If a line in the listing carries the word "Please", return a copy of that line.

◆ DATA SUPPLIED:
-- Opening Marker --
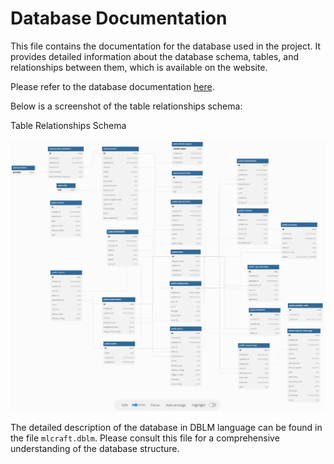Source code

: # Database Documentation

This file contains the documentation for the database used in the project. It provides detailed information about the database schema, tables, and relationships between them, which is available on the website.

Please refer to the database documentation [here](https://dbdocs.io/gorland1314/mlcraft?view=relationships).

Below is a screenshot of the table relationships schema:

Table Relationships Schema

![Table Relationships Schema](/docs/images/dbschema.png)

The detailed description of the database in DBLM language can be found in the file `mlcraft.dblm`. Please consult this file for a comprehensive understanding of the database structure.

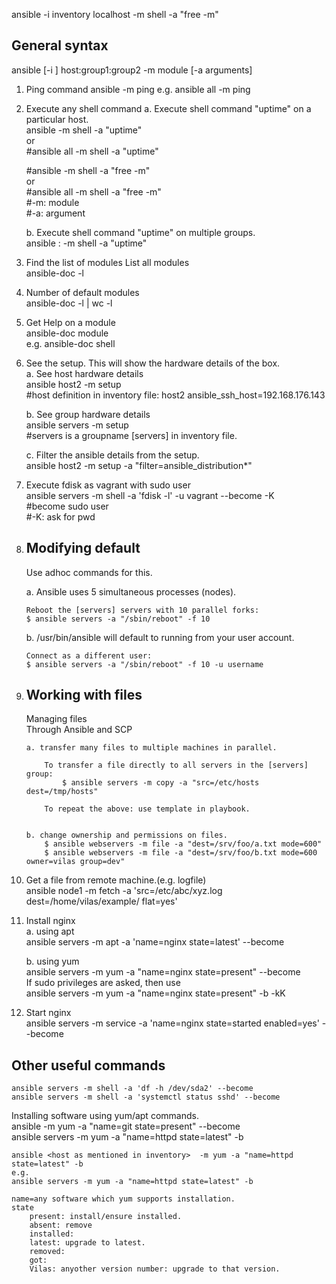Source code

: ansible -i inventory localhost -m shell -a "free -m"

General syntax
--------------
ansible [-i <inventory>] host:group1:group2 -m module [-a arguments]

1. Ping command
	ansible <group> -m ping
	e.g.
		ansible all -m ping

2. Execute any shell command 
	a. Execute shell command "uptime" on a particular host.  
	ansible <ip> -m shell -a "uptime"  
	or  
	#ansible all -m shell -a "uptime"  
	
	#ansible <ip> -m shell -a "free -m"  
	or   
	#ansible all -m shell -a "free -m"  
	#-m: module  
	#-a: argument  

	b. Execute shell command "uptime" on multiple groups.  
	ansible <group1>:<group2> -m shell -a "uptime"  


3. Find the list of modules 
	List all modules  
		ansible-doc -l  

4. Number of default modules  
	ansible-doc -l | wc -l  
	
5. Get Help on a module  
	ansible-doc module  
	e.g. ansible-doc shell  
	
6. See the setup. This will show the hardware details of the box.  
	a. See host hardware details   
		ansible host2 -m setup  
		#host definition in inventory file: host2 ansible_ssh_host=192.168.176.143  
	
	b. See group hardware details  
		ansible servers -m setup  
		#servers is a groupname [servers] in inventory file.  
		
	c. Filter the ansible details from the setup.  
		ansible host2 -m setup -a "filter=ansible_distribution*"  
		
7. 	Execute fdisk as vagrant with sudo user  
	ansible servers -m shell -a 'fdisk -l' -u vagrant --become -K  
	#become sudo user  
	#-K: ask for pwd  

8. 	Modifying default   
	-----------------
	Use adhoc commands for this.  
		
	a.	Ansible uses 5 simultaneous processes (nodes).   
	
		Reboot the [servers] servers with 10 parallel forks:  
		$ ansible servers -a "/sbin/reboot" -f 10  

	b. /usr/bin/ansible will default to running from your user account.   
	
		Connect as a different user:  
		$ ansible servers -a "/sbin/reboot" -f 10 -u username  


9. 	Working with files  
	------------------
	Managing files  
	Through Ansible and SCP   
		
		a. transfer many files to multiple machines in parallel.   
		
			To transfer a file directly to all servers in the [servers] group:  
				$ ansible servers -m copy -a "src=/etc/hosts dest=/tmp/hosts"  
 
			To repeat the above: use template in playbook.  

		
		b. change ownership and permissions on files.   
			$ ansible webservers -m file -a "dest=/srv/foo/a.txt mode=600"  
			$ ansible webservers -m file -a "dest=/srv/foo/b.txt mode=600 owner=vilas group=dev"  

10. Get a file from remote machine.(e.g. logfile)  
	ansible node1 -m fetch -a 'src=/etc/abc/xyz.log dest=/home/vilas/example/ flat=yes'  
	
11. Install nginx  
	a. using apt  
		ansible servers -m apt -a 'name=nginx state=latest' --become  
		
	b. using yum  
		ansible servers -m yum -a "name=nginx state=present" --become  
		If sudo privileges are asked, then use   
		ansible servers -m yum -a "name=nginx state=present" -b -kK  
	
12. Start nginx  
	ansible servers -m service -a 'name=nginx state=started enabled=yes' --become  
	

Other useful commands  
---------------------  
	ansible servers -m shell -a 'df -h /dev/sda2' --become  
	ansible servers -m shell -a 'systemctl status sshd' --become  


Installing software using yum/apt commands.  
	ansible <group> -m yum -a "name=git state=present" --become  
	ansible servers -m yum -a "name=httpd state=latest" -b  
	
	ansible <host as mentioned in inventory>  -m yum -a "name=httpd state=latest" -b  
	e.g.
	ansible servers -m yum -a "name=httpd state=latest" -b  
	
	name=any software which yum supports installation.  
	state  
		present: install/ensure installed.  
		absent: remove  
		installed:   
		latest: upgrade to latest.  
		removed:   
		got:   
		Vilas: anyother version number: upgrade to that version.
-- Closing Marker --
◆ TASK ANSWER:
Please refer to the database documentation [here](https://dbdocs.io/gorland1314/mlcraft?view=relationships).
The detailed description of the database in DBLM language can be found in the file `mlcraft.dblm`. Please consult this file for a comprehensive understanding of the database structure.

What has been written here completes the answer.